Graham Platner won over 70% of the Democratic primary vote on June 9. Less than a month later, three scheduled town halls in Augusta, Gorham, and Sanford have been wiped from the campaign's Mobilize page, his Q2 fundraising numbers are conspicuously unreleased, and a well-placed source told the Washington Reporter he's planning to drop out entirely.
The Gorham Democrats said he was "not feeling well."
The Bangor Daily News reported Sunday that Platner postponed events in Augusta, Machias, Gorham, and Sanford this week with no official explanation beyond the vague illness claim. Meanwhile, the prediction market Kalshi saw Platner's dropout odds spike from 2% to more than 9% on Monday morning alone. When a betting market moves that fast on a Senate candidate, it usually means the traders know something the press release doesn't say yet.
Platner told reporters in June that "not once" had he considered leaving the race. "We're dedicated to this, and it has never crossed our mind to drop out," he said, standing next to his wife Amy Gertner. That was before whatever is about to drop this week.

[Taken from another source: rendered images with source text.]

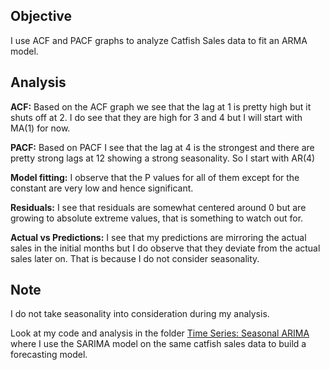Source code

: ## Objective
I use ACF and PACF graphs to analyze Catfish Sales data to fit an ARMA model.

## Analysis
**ACF:** Based on the ACF graph we see that the lag at 1 is pretty high but it shuts off at 2. I do see that they are high for 3 and 4 but I will start with MA(1) for now.

**PACF:** Based on PACF I see that the lag at 4 is the strongest and there are pretty strong lags at 12 showing a strong seasonality. So I start with AR(4)

**Model fitting:** I observe that the P values for all of them except for the constant are very low and hence significant. 

**Residuals:** I see that residuals are somewhat centered around 0 but are growing to absolute extreme values, that is something to watch out for.

**Actual vs Predictions:** I see that my predictions are mirroring the actual sales in the initial months but I do observe that they deviate from the actual sales later on. That is because I do not consider seasonality.

## Note

I do not take seasonality into consideration during my analysis. 

Look at my code and analysis in the folder [Time Series: Seasonal ARIMA](https://github.com/neeth97/Business-Data-Analysis-Projects/tree/main/Time%20Series:%20Seasonal%20ARIMA) where I use the SARIMA model on the same catfish sales data to build a forecasting model.
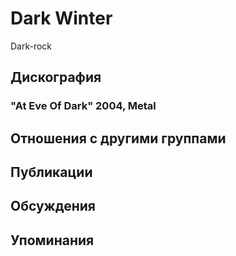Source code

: # Dark Winter

Dark-rock

## Дискография

### "At Eve Of Dark" 2004, Metal




## Отношения с другими группами


## Публикации


## Обсуждения


## Упоминания


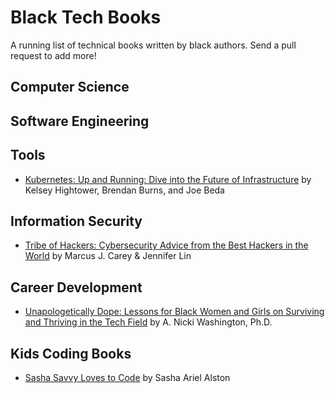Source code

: # Black Tech Books

A running list of technical books written by black authors. Send a pull request to add more!

## Computer Science

## Software Engineering

## Tools
- [Kubernetes: Up and Running: Dive into the Future of Infrastructure](https://www.amazon.com/dp/B075G373MJ) by Kelsey Hightower, Brendan Burns, and Joe Beda
## Information Security
- [Tribe of Hackers: Cybersecurity Advice from the Best Hackers in the World](https://www.amazon.com/dp/1793464189) by Marcus J. Carey & Jennifer Lin
## Career Development
- [Unapologetically Dope: Lessons for Black Women and Girls on Surviving and Thriving in the Tech Field](https://www.amazon.com/dp/B07HNWHW2L) by A. Nicki Washington, Ph.D.
## Kids Coding Books
- [Sasha Savvy Loves to Code](https://www.amazon.com/dp/B0714JH3QR) by Sasha Ariel Alston

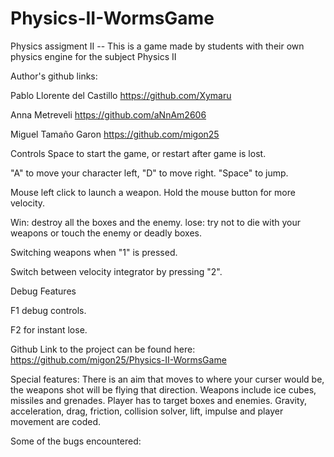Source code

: # Physics-II-WormsGame
Physics assigment II -- This is a game made by students with their own physics engine for the subject Physics II

Author's github links:

Pablo Llorente del Castillo
https://github.com/Xymaru

Anna Metreveli
https://github.com/aNnAm2606

Miguel Tamaño Garon
https://github.com/migon25

Controls
Space to start the game, or restart after game is lost.

"A" to move your character left, "D" to move right.
"Space" to jump.

Mouse left click to launch a weapon.
Hold the mouse button for more velocity.

Win: destroy all the boxes and the enemy.
lose: try not to die with your weapons or touch the enemy or deadly boxes.

Switching weapons when "1" is pressed.

Switch between velocity integrator by pressing "2".

Debug Features

F1 debug controls.

F2 for instant lose.


Github Link to the project can be found here: https://github.com/migon25/Physics-II-WormsGame


Special features:
There is an aim that moves to where your curser would be, the weapons shot will be flying that direction. 
Weapons include ice cubes, missiles and grenades.
Player has to target boxes and enemies.
Gravity, acceleration, drag, friction, collision solver, lift, impulse and player movement are coded.
 
Some of the bugs encountered:
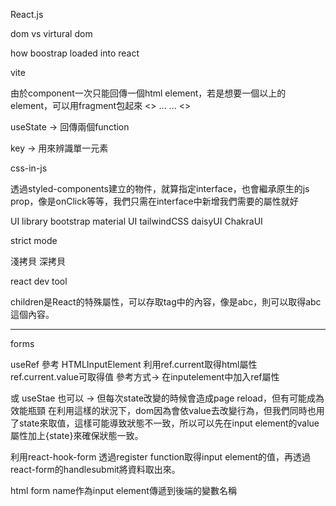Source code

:React.js



dom vs virtural dom

how boostrap loaded into react 

vite

由於component一次只能回傳一個html element，若是想要一個以上的element，可以用fragment包起來
<>
	...
	...
<>

useState -> 回傳兩個function

key -> 用來辨識單一元素


css-in-js

透過styled-components建立的物件，就算指定interface，也會繼承原生的js prop，像是onClick等等，我們只需在interface中新增我們需要的屬性就好

UI library
bootstrap material UI tailwindCSS daisyUI ChakraUI

strict mode

淺拷貝 深拷貝

react dev tool

children是React的特殊屬性，可以存取tag中的內容，像是<Text>abc</Text>，則可以取得abc這個內容。


-------------------------------------------------------------------------------------
forms

useRef 參考 HTMLInputElement
利用ref.current取得html屬性 ref.current.value可取得值
參考方式-> 在inputelement中加入ref屬性


或 useStae 也可以 -> 但每次state改變的時候會造成page reload，但有可能成為效能瓶頸
在利用這樣的狀況下，dom因為會依value去改變行為，但我們同時也用了state來取值，這樣可能導致狀態不一致，所以可以先在input element的value屬性加上{state}來確保狀態一致。


利用react-hook-form
透過register function取得input element的值，再透過react-form的handlesubmit將資料取出來。


html form 
name作為input element傳遞到後端的變數名稱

The NY Post reported on the mysterious cancellations as the latest chapter in what has become a rolling disaster of a candidacy. Platner's controversies read like a greatest-hits album nobody asked for. There was the skull-and-crossbones tattoo he got in 2007 while in the Marine Corps during a night of drinking in Croatia — the one a former girlfriend told the New York Times he jokingly referred to as "my Totenkopf," which is the name of an actual Nazi SS division. The Anti-Defamation League weighed in. Platner had the tattoo covered in late 2025, roughly around the time he decided the United States Senate sounded like a good career move.
Then came the sexually explicit messages sent to multiple women during his marriage. Then the 2013 online forum posts arguing that rape victims should "take accountability." Then the 2020 posts calling rural Americans "stupid" and "racist" — the same rural Americans he'd later need to vote for him in a state that is roughly 90% rural by land area. Platner blamed the posts on PTSD and depression after leaving the Army. He apologized.
National Democrats have continued backing him anyway. Sen. Elizabeth Warren endorsed him. Rep. Ro Khanna scheduled a rally with him. The party apparatus looked at the Nazi tattoo, the explicit messages, the contempt for rural voters, and the abuse allegation from an ex-girlfriend — one woman said Platner twisted her arm and locked her in a room, which he denied — and concluded this was their best shot at unseating five-term Republican Sen. Susan Collins.
Collins, for her part, has taken the lead in recent polling after trailing Platner earlier in the cycle. The Democrat's scandal avalanche has done what Republican campaign ads alone might not have managed.
Platner defeated Gov. Janet Mills for the nomination after Mills dropped out in late April, clearing a path that looked wide open at the time. The primary landslide was supposed to signal momentum. Instead, it's starting to look like Democrats simply didn't have a backup plan, and the guy they went all-in on turns out to have a closet roughly the size of a warehouse.
The unreleased Q2 fundraising numbers may be the most telling detail. Candidates who raise strong money release those figures early to generate positive coverage. Candidates who sit on them are usually hoping nobody notices. In Platner's case, the silence suggests donors are doing what voters in the polling booth haven't had the chance to do yet.
Several unverified reports on X suggest new opposition research is set to drop this week. Nobody in Platner's camp has specified what it might contain, and nobody in Platner's camp has denied it exists.
Three cancelled town halls. No fundraising numbers. A prediction market pricing in collapse. And a campaign spokesperson whose best explanation is that the candidate is "not feeling well."
That might be the first honest thing anyone on the Platner campaign has said all year.